It is widely recognised that Pluripotent Stem Cells (PSCs) need close monitoring to ensure their genomic integrity throughout prolonged cultures. However, the challenge remains in putting the theory into practice: How frequently should PSCs be tested? And which steps are critical in the process?
In this article, we provide specific guidelines for the genomic integrity characterisation of PSCs. They are based on recognised publications and on Stem Genomics’ experience in PSC quality testing.
The most frequent genomic abnormalities encounter in PSC are essentially copy number variations (CNVs) that constitute a real cause for concern as they reflect a selection pressure that may favour hPSC proliferation and survival, or reduce their differentiation capacities (Assou et al., 2018).
In the schematic figure above, you can see at a glance the key steps when genetic stability should be tested. The aim is to avoid the unnecessary waste of resources and time on potentially abnormal cell lines.

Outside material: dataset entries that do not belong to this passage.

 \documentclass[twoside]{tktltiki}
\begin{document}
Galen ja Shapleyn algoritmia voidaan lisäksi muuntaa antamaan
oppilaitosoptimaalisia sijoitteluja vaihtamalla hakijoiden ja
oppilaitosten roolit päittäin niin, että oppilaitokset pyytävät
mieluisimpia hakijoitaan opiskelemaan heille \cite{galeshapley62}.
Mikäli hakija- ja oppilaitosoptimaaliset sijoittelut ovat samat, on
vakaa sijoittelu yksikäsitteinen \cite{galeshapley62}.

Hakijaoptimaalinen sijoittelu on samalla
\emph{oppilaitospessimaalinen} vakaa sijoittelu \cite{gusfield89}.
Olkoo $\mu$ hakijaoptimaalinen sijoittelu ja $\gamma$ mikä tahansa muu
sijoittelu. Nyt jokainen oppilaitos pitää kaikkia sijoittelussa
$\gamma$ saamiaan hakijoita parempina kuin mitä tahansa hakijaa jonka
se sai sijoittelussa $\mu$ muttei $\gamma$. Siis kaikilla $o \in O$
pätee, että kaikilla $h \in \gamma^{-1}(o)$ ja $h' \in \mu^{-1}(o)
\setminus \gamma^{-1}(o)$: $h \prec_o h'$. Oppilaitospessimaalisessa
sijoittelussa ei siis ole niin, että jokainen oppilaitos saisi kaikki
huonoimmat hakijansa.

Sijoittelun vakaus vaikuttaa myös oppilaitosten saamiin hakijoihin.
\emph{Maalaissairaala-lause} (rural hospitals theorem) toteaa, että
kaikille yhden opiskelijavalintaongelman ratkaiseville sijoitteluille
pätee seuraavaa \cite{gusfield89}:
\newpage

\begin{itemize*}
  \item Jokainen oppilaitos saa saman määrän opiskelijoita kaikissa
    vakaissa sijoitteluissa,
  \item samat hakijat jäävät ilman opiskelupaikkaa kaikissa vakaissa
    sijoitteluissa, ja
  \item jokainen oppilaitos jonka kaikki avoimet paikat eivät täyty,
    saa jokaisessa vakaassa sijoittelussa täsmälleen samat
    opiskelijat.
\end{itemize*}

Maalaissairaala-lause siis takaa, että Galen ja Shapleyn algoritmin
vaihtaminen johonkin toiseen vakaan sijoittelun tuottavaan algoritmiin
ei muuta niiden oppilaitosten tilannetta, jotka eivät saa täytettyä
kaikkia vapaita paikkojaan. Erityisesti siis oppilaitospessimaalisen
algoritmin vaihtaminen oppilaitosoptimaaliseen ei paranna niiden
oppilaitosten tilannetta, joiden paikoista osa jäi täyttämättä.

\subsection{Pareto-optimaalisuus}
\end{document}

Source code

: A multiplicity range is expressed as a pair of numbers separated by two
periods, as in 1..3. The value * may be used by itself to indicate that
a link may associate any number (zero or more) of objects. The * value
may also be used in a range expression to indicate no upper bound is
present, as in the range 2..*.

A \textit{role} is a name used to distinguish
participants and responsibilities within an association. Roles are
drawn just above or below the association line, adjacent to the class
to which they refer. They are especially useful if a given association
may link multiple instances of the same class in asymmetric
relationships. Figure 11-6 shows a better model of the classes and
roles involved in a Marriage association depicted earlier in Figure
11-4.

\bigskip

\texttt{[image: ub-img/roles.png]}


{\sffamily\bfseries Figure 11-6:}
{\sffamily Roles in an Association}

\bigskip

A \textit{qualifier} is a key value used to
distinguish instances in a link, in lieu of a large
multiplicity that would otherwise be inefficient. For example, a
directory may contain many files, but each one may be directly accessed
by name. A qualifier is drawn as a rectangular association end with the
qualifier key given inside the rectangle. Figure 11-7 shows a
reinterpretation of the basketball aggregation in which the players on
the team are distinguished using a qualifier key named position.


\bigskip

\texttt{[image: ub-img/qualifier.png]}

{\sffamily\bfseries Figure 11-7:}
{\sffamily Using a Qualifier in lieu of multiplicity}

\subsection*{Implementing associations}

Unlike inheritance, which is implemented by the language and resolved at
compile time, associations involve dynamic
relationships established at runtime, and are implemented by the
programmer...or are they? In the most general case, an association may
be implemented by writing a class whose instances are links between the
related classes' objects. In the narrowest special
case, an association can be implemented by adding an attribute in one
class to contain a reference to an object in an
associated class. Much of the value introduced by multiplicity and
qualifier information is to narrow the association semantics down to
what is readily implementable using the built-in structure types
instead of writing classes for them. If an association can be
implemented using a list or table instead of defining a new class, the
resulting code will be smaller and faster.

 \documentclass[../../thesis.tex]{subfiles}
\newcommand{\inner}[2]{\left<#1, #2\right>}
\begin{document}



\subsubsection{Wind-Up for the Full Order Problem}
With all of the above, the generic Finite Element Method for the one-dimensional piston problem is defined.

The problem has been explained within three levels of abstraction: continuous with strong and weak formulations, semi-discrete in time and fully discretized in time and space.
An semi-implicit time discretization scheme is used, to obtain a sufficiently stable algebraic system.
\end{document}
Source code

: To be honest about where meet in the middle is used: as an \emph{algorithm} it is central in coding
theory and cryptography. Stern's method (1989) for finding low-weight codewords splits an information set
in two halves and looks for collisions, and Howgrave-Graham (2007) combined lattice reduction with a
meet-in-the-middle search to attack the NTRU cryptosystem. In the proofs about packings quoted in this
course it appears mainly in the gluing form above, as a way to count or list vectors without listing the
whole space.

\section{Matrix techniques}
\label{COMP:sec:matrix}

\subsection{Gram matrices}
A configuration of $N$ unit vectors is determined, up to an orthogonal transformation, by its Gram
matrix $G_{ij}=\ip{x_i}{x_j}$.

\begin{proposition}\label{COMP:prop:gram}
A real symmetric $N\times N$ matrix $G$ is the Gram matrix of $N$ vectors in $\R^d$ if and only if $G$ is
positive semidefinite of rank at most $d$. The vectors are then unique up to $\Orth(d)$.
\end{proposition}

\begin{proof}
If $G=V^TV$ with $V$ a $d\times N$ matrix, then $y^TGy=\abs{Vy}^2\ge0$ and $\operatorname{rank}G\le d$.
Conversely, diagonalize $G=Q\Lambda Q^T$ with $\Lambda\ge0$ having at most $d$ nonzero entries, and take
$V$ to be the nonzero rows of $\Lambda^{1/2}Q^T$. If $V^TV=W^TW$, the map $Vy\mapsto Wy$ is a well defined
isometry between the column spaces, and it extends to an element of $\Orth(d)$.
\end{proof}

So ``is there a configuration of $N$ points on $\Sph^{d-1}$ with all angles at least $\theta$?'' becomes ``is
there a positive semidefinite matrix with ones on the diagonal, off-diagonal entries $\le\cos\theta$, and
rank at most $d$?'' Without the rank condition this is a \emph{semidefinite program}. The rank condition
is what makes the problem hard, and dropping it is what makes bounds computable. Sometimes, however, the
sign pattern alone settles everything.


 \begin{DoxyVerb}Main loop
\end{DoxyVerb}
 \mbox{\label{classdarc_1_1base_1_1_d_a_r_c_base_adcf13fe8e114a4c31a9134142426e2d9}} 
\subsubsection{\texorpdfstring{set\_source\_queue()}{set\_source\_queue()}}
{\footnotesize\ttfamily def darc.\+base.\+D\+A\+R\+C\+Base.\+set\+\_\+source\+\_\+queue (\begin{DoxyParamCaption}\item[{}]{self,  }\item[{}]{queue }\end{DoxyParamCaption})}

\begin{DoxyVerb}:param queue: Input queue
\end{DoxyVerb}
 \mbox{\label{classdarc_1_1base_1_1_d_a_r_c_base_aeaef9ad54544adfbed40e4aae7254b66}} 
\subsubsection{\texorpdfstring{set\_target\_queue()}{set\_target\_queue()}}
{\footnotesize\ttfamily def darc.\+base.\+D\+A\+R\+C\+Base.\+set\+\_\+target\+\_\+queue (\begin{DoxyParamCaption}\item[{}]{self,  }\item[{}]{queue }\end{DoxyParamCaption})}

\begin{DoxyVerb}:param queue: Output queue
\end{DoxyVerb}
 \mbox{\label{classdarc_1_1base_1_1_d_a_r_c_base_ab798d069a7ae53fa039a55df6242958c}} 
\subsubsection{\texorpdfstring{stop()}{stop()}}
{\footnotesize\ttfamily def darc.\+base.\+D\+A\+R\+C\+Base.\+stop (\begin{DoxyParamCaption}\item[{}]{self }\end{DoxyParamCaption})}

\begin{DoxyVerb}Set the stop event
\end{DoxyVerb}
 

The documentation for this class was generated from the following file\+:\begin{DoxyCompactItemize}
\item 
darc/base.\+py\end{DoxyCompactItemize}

I. Stages when testing should be considered
1. In-process control during cell amplification & maintenance: considering the speed at which a recurrent abnormality can take over the culture, Stem Genomics and others (McIntire et al., 2020) recommend to test PSCs at least every 5-10 passages.
2. Clone screening: these procedures could favour the generation and selection of genomics aberrations in PSCs. The rapid screening of clones and colonies is therefore essential before any subsequent use.
3. Bank characterization: genomic stability is one of the critical features required for the complete characterisation of a cell line.
II. The technologies we have selected for you:
Among the many tests available on the market, we have built this workflow with budget and time criteria in mind, as these are the constraints most research scientists face every day.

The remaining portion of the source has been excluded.